1. Menzie Chinn Post author

Steven Kopits: I’ve done a survey… reputable political polls are (scientific) surveys. So are (1) the BLS’s CES, (2) CPS, (3) Fed industrial production, (4) Fed capacity utilization. What’s not is Beige Book. I’m pretty sure Ian Fellows knows these things. You should do a google.scholar or SSCI search.

1. Steven Kopits

Really? And you came out with a 2x error on the mean at 60 days? You would endorse the study as a good piece of work? That’s the standard you work to?

4. Barkley Rosser

The big problem for our Steven is that on the one hand he accurately warns that having confidence in confidence intervals depends on having believable data and also that it helps to have the underlying distribution be normal. However he then starts positing these arbitrary ranges that both seem to be out of line with the data that comes in later and are also completely disconnected from any apparent underlying distribution.

This sort of resembles his complaint on another thread about EIA oil price forecasts having such wide confidence intervals that they ate “completely uninvestable,” when in fact they may show a reality of data and underlying distributions that suggest that investing in the oil industry is throwing darts at a board, leaving consultants like him having to make up phony levels of “confidence” for the advice he gives to paying clients.

1. Steven Kopits

If the best you can do for a client is say that the oil price will be somewhere between \$30 – \$100, then you are absolutely correct: You don’t have a value proposition and the client is not going to hire you. Nor should they.

5. Steven Kopits

I could spend a lot of time on this. Have other fish to fry.

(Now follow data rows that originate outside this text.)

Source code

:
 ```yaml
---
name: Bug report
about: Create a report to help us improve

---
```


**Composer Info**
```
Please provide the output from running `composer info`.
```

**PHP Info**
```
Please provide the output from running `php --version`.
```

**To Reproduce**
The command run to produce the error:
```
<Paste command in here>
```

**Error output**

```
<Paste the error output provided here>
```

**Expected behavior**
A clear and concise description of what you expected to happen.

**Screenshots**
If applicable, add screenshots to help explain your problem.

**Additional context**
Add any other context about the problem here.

As for the ‘experimental’ data. As I recall, I think it’s in the text of the study, the survey approach was tried in Puerto Rico as a template for estimating mortality in countries were official mortality numbers are not available, eg, Sudan. That’s my recollection.

If the survey was not experimental, and they blew the mean estimate by 2x, the research and report team should be taken out and shot. For a proven methodology to return a value three times the actual over a sixty day period is unforgivable. Well into gross negligence.

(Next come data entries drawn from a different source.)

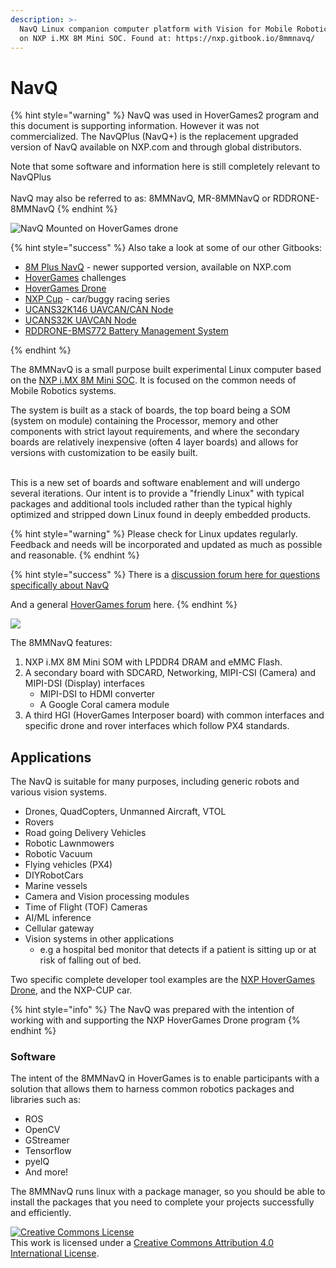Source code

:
 ```yaml
---
description: >-
  NavQ Linux companion computer platform with Vision for Mobile Robotics based
  on NXP i.MX 8M Mini SOC. Found at: https://nxp.gitbook.io/8mmnavq/
---
```


# NavQ

{% hint style="warning" %}
NavQ was used in HoverGames2 program and this document is supporting information. However it was not commercialized. The NavQPlus (NavQ+) is the replacement upgraded version of NavQ available on NXP.com and through global distributors.

Note that some software and information here is still completely relevant to NavQPlus\
\
NavQ may also be referred to as: 8MMNavQ, MR-8MMNavQ or RDDRONE-8MMNavQ
{% endhint %}

![NavQ Mounted on HoverGames drone](<.gitbook/assets/image (37).png>)

{% hint style="success" %}
Also take a look at some of our other Gitbooks:

* [8M Plus NavQ](https://app.gitbook.com/o/-L9GLsni4p7csCR7QCJ8/s/-MQsLUVVC7cJOe9aVARC/) - newer supported version, available on NXP.com
* [HoverGames](https://app.gitbook.com/o/-L9GLsni4p7csCR7QCJ8/s/-L9GLtb-Tz\_XaKbQu-Al/) challenges
* [HoverGames Drone](https://nxp.gitbook.io/hovergames/)
* [NXP Cup](https://app.gitbook.com/o/-L9GLsni4p7csCR7QCJ8/s/-L9GLtaxrQtBdBRsFIJB/) - car/buggy racing series
* [UCANS32K146 UAVCAN/CAN Node](https://app.gitbook.com/o/-L9GLsni4p7csCR7QCJ8/s/-M7FJ\_hQKd8L0MNgduui/)
* [UCANS32K UAVCAN Node](https://nxp.gitbook.io/ucans32k146/)
* [RDDRONE-BMS772 Battery Management System](https://nxp.gitbook.io/rddrone-bms772/)


{% endhint %}

The 8MMNavQ is a small purpose built experimental Linux computer based on the [NXP i.MX 8M Mini SOC](https://www.nxp.com/products/processors-and-microcontrollers/arm-processors/i-mx-applications-processors/i-mx-8-processors:IMX8-SERIES). It is focused on the common needs of Mobile Robotics systems.

The system is built as a stack of boards, the top board being a SOM (system on module) containing the Processor, memory and other components with strict layout requirements, and where the secondary boards are relatively inexpensive (often 4 layer boards) and allows for versions with customization to be easily built.

\
This is a new set of boards and software enablement and will undergo several iterations. Our intent is to provide a "friendly Linux" with typical packages and additional tools included rather than the typical highly optimized and stripped down Linux found in deeply embedded products.

{% hint style="warning" %}
Please check for Linux updates regularly. Feedback and needs will be incorporated and updated as much as possible and reasonable.
{% endhint %}

{% hint style="success" %}
There is a [discussion forum here for questions specifically about NavQ](https://community.nxp.com/community/mobilerobotics/hovergames-drone-challenge/navq-8mmnavq-discussion)

And a general [HoverGames forum](https://community.nxp.com/community/mobilerobotics/hovergames-drone-challenge) here.
{% endhint %}

![](.gitbook/assets/IMG\_20200428\_181758.jpg)

The 8MMNavQ features:

1. NXP i.MX 8M Mini SOM with LPDDR4 DRAM and eMMC Flash.
2. A secondary board with SDCARD, Networking, MIPI-CSI (Camera) and MIPI-DSI (Display) interfaces
   * MIPI-DSI to HDMI converter
   * A Google Coral camera module
3. A third HGI (HoverGames Interposer board) with common interfaces and specific drone and rover interfaces which follow PX4 standards.

## Applications

The NavQ is suitable for many purposes, including generic robots and various vision systems.

* Drones, QuadCopters, Unmanned Aircraft, VTOL
* Rovers
* Road going Delivery Vehicles
* Robotic Lawnmowers
* Robotic Vacuum
* Flying vehicles (PX4)
* DIYRobotCars
* Marine vessels
* Camera and Vision processing modules
* Time of Flight (TOF) Cameras
* AI/ML inference
* Cellular gateway
* Vision systems in other applications
  * e.g a hospital bed monitor that detects if a patient is sitting up or at risk of falling out of bed.

Two specific complete developer tool examples are the [NXP HoverGames Drone](https://nxp.gitbook.io/hovergames), and the NXP-CUP car.

{% hint style="info" %}
The NavQ was prepared with the intention of working with and supporting the NXP HoverGames Drone program
{% endhint %}

### Software

The intent of the 8MMNavQ in HoverGames is to enable participants with a solution that allows them to harness common robotics packages and libraries such as:

* ROS
* OpenCV
* GStreamer
* Tensorflow
* pyeIQ
* And more!

The 8MMNavQ runs linux with a package manager, so you should be able to install the packages that you need to complete your projects successfully and efficiently.

[![Creative Commons License](https://i.creativecommons.org/l/by/4.0/88x31.png)](http://creativecommons.org/licenses/by/4.0/)\
This work is licensed under a [Creative Commons Attribution 4.0 International License](http://creativecommons.org/licenses/by/4.0/).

So let me say this again: Don’t oversell your findings. Don’t undersell them, either. And that’s not always easy — not even for the pros! Confidence intervals can be appropriate if you feel confident about the quality of the data, the survey methodology, the sampling methodology, and that you otherwise believe you know what you don’t know. If you think, or are unsure, whether you have a GIGO problem, you can qualify work in other ways.

1. Menzie Chinn Post author

Steven Kopits:Thanks. You are the gift that keeps on giving. I will use your comments (again) in Monday’s class. I will post excerpt of the class notes on Econbrowser. Stay tuned!

1. Steven Kopits

By all means.

Here’s the way I would teach it. Almost all consulting contracts have a willful misconduct and gross negligence clause.

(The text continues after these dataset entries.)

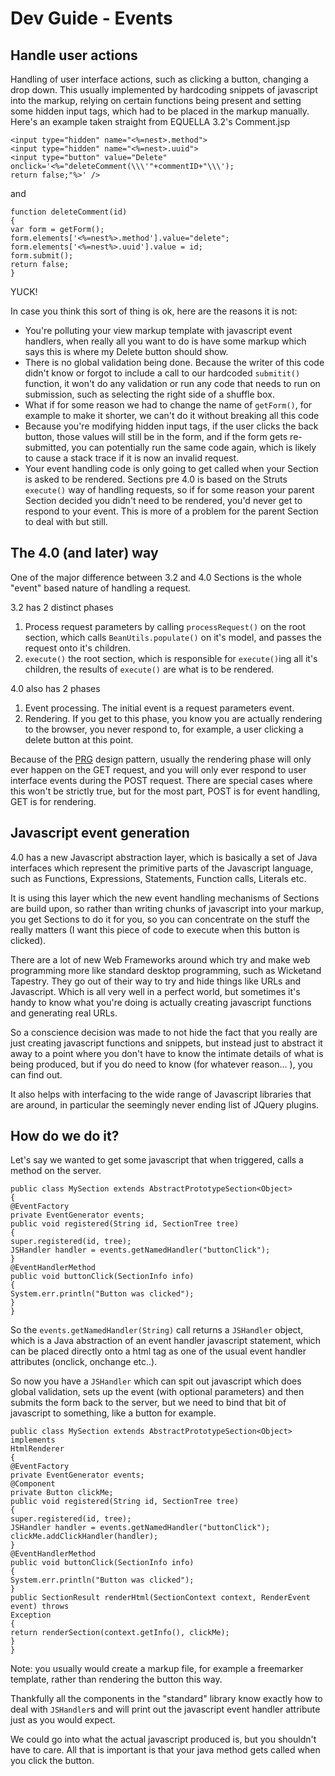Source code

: # Dev Guide - Events

## Handle user actions

Handling of user interface actions, such as clicking a button, changing a drop down. This usually implemented by hardcoding snippets of
javascript into the markup, relying on certain functions being present and setting some hidden input tags, which had to be placed in the markup manually. Here's an example taken straight from EQUELLA 3.2's Comment.jsp

```
<input type="hidden" name="<%=nest>.method">
<input type="hidden" name="<%=nest>.uuid">
<input type="button" value="Delete" onclick='<%="deleteComment(\\\'"+commentID+"\\\');
return false;"%>' />
```

and

```
function deleteComment(id)
{
var form = getForm();
form.elements['<%=nest%>.method'].value="delete";
form.elements['<%=nest%>.uuid'].value = id;
form.submit();
return false;
}
```

YUCK!

In case you think this sort of thing is ok, here are the reasons it is not:

- You're polluting your view markup template with javascript event handlers, when really all you want to do is have some markup which
  says this is where my Delete button should show.
- There is no global validation being done. Because the writer of this code didn't know or forgot to include a call to our hardcoded `submitit()` function, it won't do any validation or run any code that needs to run on submission, such as selecting the right side of a shuffle box.
- What if for some reason we had to change the name of `getForm()`, for example to make it shorter, we can't do it without breaking all this
  code
- Because you're modifying hidden input tags, if the user clicks the back button, those values will still be in the form, and if the form gets re-submitted, you can potentially run the same code again, which is likely to cause a stack trace if it is now an invalid request.
- Your event handling code is only going to get called when your Section is asked to be rendered. Sections pre 4.0 is based on the Struts `execute()` way of handling requests, so if for some reason your parent Section decided you didn't need to be rendered, you'd never get to respond to your event. This is more of a problem for the parent Section to deal with but still.

## The 4.0 (and later) way

One of the major difference between 3.2 and 4.0 Sections is the whole "event" based nature of handling a request.

3.2 has 2 distinct phases

1. Process request parameters by calling `processRequest()` on the root section, which calls `BeanUtils.populate()` on it's model,
   and passes the request onto it's children.
2. `execute()` the root section, which is responsible for `execute()`ing all it's children, the results of `execute()` are what is to be rendered.

4.0 also has 2 phases

1. Event processing. The initial event is a request parameters event.
2. Rendering. If you get to this phase, you know you are actually rendering to the browser, you never respond to, for example, a user clicking a delete button at this point.

Because of the [PRG](https://en.wikipedia.org/wiki/Post/Redirect/Get) design pattern, usually the rendering phase will only ever happen on the GET request, and you will only ever respond to user interface events during the POST request. There are special cases where this won't be strictly
true, but for the most part, POST is for event handling, GET is for rendering.

## Javascript event generation

4.0 has a new Javascript abstraction layer, which is basically a set of Java interfaces which represent the primitive parts of the Javascript language, such as Functions, Expressions, Statements, Function calls, Literals etc.

It is using this layer which the new event handling mechanisms of Sections are build upon, so rather than writing chunks of javascript into your markup, you get Sections to do it for you, so you can concentrate on the stuff the really matters (I want this piece of code to execute when this button is clicked).

There are a lot of new Web Frameworks around which try and make web programming more like standard desktop programming, such as Wicketand Tapestry. They go out of their way to try and hide things like URLs and Javascript. Which is all very well in a perfect world, but sometimes it's handy to know what you're doing is actually creating javascript functions and generating real URLs.

So a conscience decision was made to not hide the fact that you really are just creating javascript functions and snippets, but instead just to abstract it away to a point where you don't have to know the intimate details of what is being produced, but if you do need to know (for whatever reason... ), you can find out.

It also helps with interfacing to the wide range of Javascript libraries that are around, in particular the seemingly never ending list of JQuery plugins.

## How do we do it?

Let's say we wanted to get some javascript that when triggered, calls a method on the server.

```
public class MySection extends AbstractPrototypeSection<Object>
{
@EventFactory
private EventGenerator events;
public void registered(String id, SectionTree tree)
{
super.registered(id, tree);
JSHandler handler = events.getNamedHandler("buttonClick");
}
@EventHandlerMethod
public void buttonClick(SectionInfo info)
{
System.err.println("Button was clicked");
}
}
```

So the `events.getNamedHandler(String)` call returns a `JSHandler` object, which is a Java abstraction of an event handler javascript
statement, which can be placed directly onto a html tag as one of the usual event handler attributes (onclick, onchange etc..).

So now you have a `JSHandler` which can spit out javascript which does global validation, sets up the event (with optional parameters) and then submits the form back to the server, but we need to bind that bit of javascript to something, like a button for example.

```
public class MySection extends AbstractPrototypeSection<Object> implements
HtmlRenderer
{
@EventFactory
private EventGenerator events;
@Component
private Button clickMe;
public void registered(String id, SectionTree tree)
{
super.registered(id, tree);
JSHandler handler = events.getNamedHandler("buttonClick");
clickMe.addClickHandler(handler);
}
@EventHandlerMethod
public void buttonClick(SectionInfo info)
{
System.err.println("Button was clicked");
}
public SectionResult renderHtml(SectionContext context, RenderEvent event) throws
Exception
{
return renderSection(context.getInfo(), clickMe);
}
}

```

Note: you usually would create a markup file, for example a freemarker template, rather than rendering the button this way.

Thankfully all the components in the "standard" library know exactly how to deal with `JSHandler`s and will print out the javascript event handler attribute just as you would expect.

We could go into what the actual javascript produced is, but you shouldn't have to care. All that is important is that your java method gets called when you click the button.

Suppose an investor had invested money against Harvard’s numbers. If the actual attributable deaths reached Harvard’s mean, the investor doubles their investment. If if falls to around 1400, they lose their investment. It falls to 1400, and they sue the Harvard team for damages. Were the researchers grossly negligent? And did publishing the confidence interval hurt them or help them in their argumentation? How would the litigant argue the case? The defense?

1. Menzie Chinn Post author

Steven Kopits: That’s why we distinguish in statistics between statistical metrics and profit metrics. There is a way to apply profit metrics, and this has been done extensively in exchange rate empirics. You should do some research.

1. Steven Kopits

I did public offerings.

I’ve had four projects blow up underneath me over the years. Three are in the press. None were our fault.

In one of them involving a Chinese company who made a NASDAQ IPO, our firm could have been destroyed by simply being involved in the litigation — even if we were found blameless. So, yes, that’s the difference with an academic with no skin in the game.